In data warehousing, we have fact and dimension tables to store the data. Dimensional tables are used to analyze the measures in the fact tables. In a data environment, data is initiated at operational databases and data will be extracted-transformed-loaded (ETL) to the data warehouse to suit the analytical environment.
Customer, Product are examples for Dimensional tables. These dimension attributes are modified over time and in the data warehouse, we need to maintain the history. In operational systems, we may overwrite the modified attributes as we may not need the historical aspects of data. Since our primary target in data warehousing is to analyze data with the perspective of history, we may not be able to simply overwrite the data and we need to implement special techniques to maintain the history considering analytical and volume aspects of the data warehouse. This implementation is done using Slowly Changing Dimensions in Data Warehouse.
What are Slowly Changing Dimensions
Before discussing the details of Slowly Changing Dimensions (SCDs), let us list the different slowly changing dimensions as shown in the below table.
SCD Type |
Summary |
Type 0 |
Ignore any changes and audit the changes. |
Type 1 |
Overwrite the changes |
Type 2 |
History will be added as a new row. |
Type 3 |
History will be added as a new column. |
Type 4 |
A new dimension will be added |
Type 6 |
Combination of Type 2 and Type 3 |
Now let us look at each type of slowly changing dimension.
SCD Type 0
There are situations where you ignore any changes. For example, when an employee joined an organization, there are joined related attributes such as joined Designation and JoinedDate, etc. that should not change over time.
The following is the example for Type 0 of Slowly Changing Dimensions in Data Warehouse.
In the above Customer Dimension, FirstDesignation, JoinedDate and DateFirstPurchase are the attributes that will not be updated which is Type 0 SCD.
SCD Type 1
In the Type 1 SCD, you simply overwrite data in dimensions. There can be situations where you don’t have the entire data when the record is initiated in the dimension. For example, when the customer record is initiated, you may not get all attributes. Therefore, when the customer record is initiated at the operational database, there will be empty or null records in the customer records. Once the ETL is executed, those empty records will be created in the data warehouse. Once these attributes are filled in the operational databases, that has to be updated in the data warehouse.
Type 1 SCDs are identifying if the existing attributes are null and you are receiving a value from the operational table.
In the above Customer Dimension table, the AnnualIncome of customers CustomerKey 11015 and 11019 are NULL. When these records are updated in the operational database, those values should be updated in the data warehouse without considering those are historical values.
SCD Type 2
Type 2 Slowly Changing Dimensions in Data warehouse is the most popular dimension that is used in the data warehouse. As we discussed data warehouse is used for data analysis. If you need to analyze data, you need to accommodate historical aspects of data. Let us see how we can implement SCD Type 2.

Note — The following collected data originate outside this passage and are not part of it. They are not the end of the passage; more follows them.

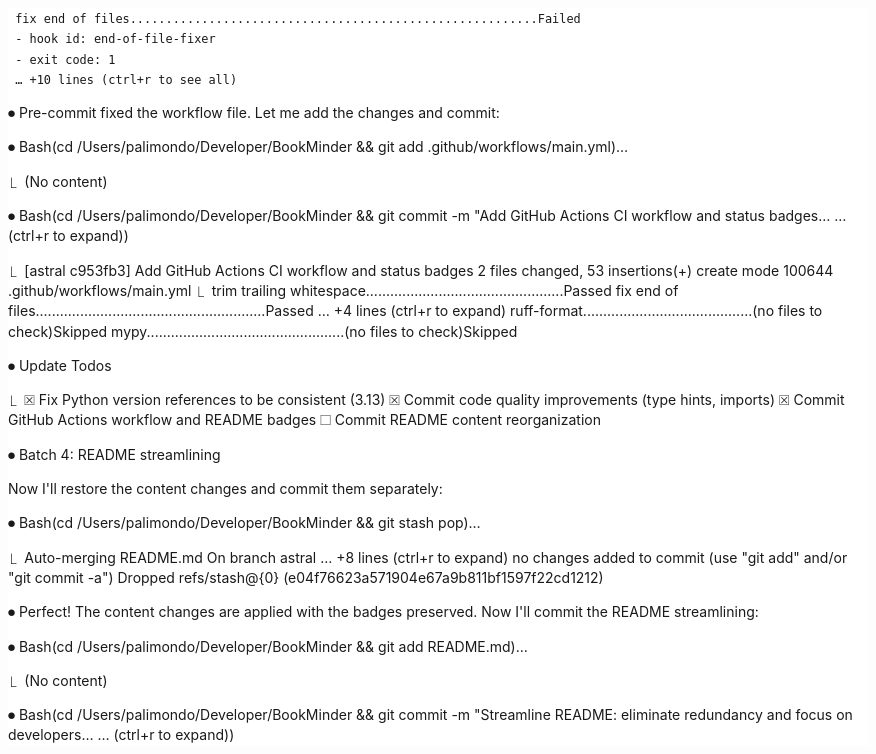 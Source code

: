      fix end of files.........................................................Failed
     - hook id: end-of-file-fixer
     - exit code: 1
     … +10 lines (ctrl+r to see all)



⏺ Pre-commit fixed the workflow file. Let me add the changes and commit:


⏺ Bash(cd /Users/palimondo/Developer/BookMinder && git add .github/workflows/main.yml)…

  ⎿  (No content)


⏺ Bash(cd /Users/palimondo/Developer/BookMinder && git commit -m "Add GitHub Actions CI workflow and status badges…
      … (ctrl+r to expand))

  ⎿  [astral c953fb3] Add GitHub Actions CI workflow and status badges
      2 files changed, 53 insertions(+)
      create mode 100644 .github/workflows/main.yml
  ⎿  trim trailing whitespace.................................................Passed
     fix end of files.........................................................Passed
     … +4 lines (ctrl+r to expand)
     ruff-format..........................................(no files to check)Skipped
     mypy.................................................(no files to check)Skipped


⏺ Update Todos

  ⎿  ☒ Fix Python version references to be consistent (3.13)
     ☒ Commit code quality improvements (type hints, imports)
     ☒ Commit GitHub Actions workflow and README badges
     ☐ Commit README content reorganization



⏺ Batch 4: README streamlining

  Now I'll restore the content changes and commit them separately:


⏺ Bash(cd /Users/palimondo/Developer/BookMinder && git stash pop)…

  ⎿  Auto-merging README.md
     On branch astral
     … +8 lines (ctrl+r to expand)
     no changes added to commit (use "git add" and/or "git commit -a")
     Dropped refs/stash@{0} (e04f76623a571904e67a9b811bf1597f22cd1212)



⏺ Perfect! The content changes are applied with the badges preserved. Now I'll commit the README streamlining:


⏺ Bash(cd /Users/palimondo/Developer/BookMinder && git add README.md)…

  ⎿  (No content)


⏺ Bash(cd /Users/palimondo/Developer/BookMinder && git commit -m "Streamline README: eliminate redundancy and focus on developers…
      … (ctrl+r to expand))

For the SCD Type 2, we need to include three more attributes such as StartDate, EndDate and IsCurrent as shown below.
In the above customer dimension, there are two records and let us say that customer whose CustomerCode is AW00011012, has been promoted to Senior Management. However, if you simply update the record with the new value, you will not see the previous records. Therefore, a new record will be created with a new CustomerKey and a new Designation. However, other attributes will be remaining the same.
As you can see in the above figure, CustomerCode AW00011012 has a new record with 11013. All the new transactions will be related to CustomerKey 11013 while previous transactional are related to CustomerKey 11012. This mechanism helps to preserve the historic aspect of the customer as shown in the below query.
1 2 3 4 |
SELECT C.Designation,SUM(SalesAmount) SalesAmount,SUM(TotalProductCost) TotalProductCost FROM FactInternetSales F INNER JOIN Dim_Customer C ON F.CustomerKey = C.CustomerKey GROUP BY C.Designation |
Once the query is executed, the following results will be observed.
As you can see Management designation can be seen in the above result which means that it has covered the historical aspects. Type 2 SCD is one of the implementations where you cannot avoid surrogate keys in dimensional tables in the data warehouse.
SCD Type 3
Type 3 Slowly Changing Dimension in Data warehouse is a simple implementation where history will be kept in the additional column. If we relate the same scenario that we discussed under Type 2 SCD to Type 3 SCD, the customer dimension would look like below.
As you can see, historical aspects of the data are preserved as a different column. However, this method will not be scalable if you want to preserve history. Further, this technique will allow only to keep the last version of the history, unlike Type 2 SCD.
Typically, this would be better suited to implement name changes of an employee. In some cases, female employees will change their names after their marriage. In such situations, you can use Type 3 SCD since these types of changes will not occur rapidly.
SCD Type 4
As we discussed in SCD type 2, we maintain the history by adding a different version of the row to the dimension. However, if the changes are rapid in nature Type 2 SCD will not be scalable.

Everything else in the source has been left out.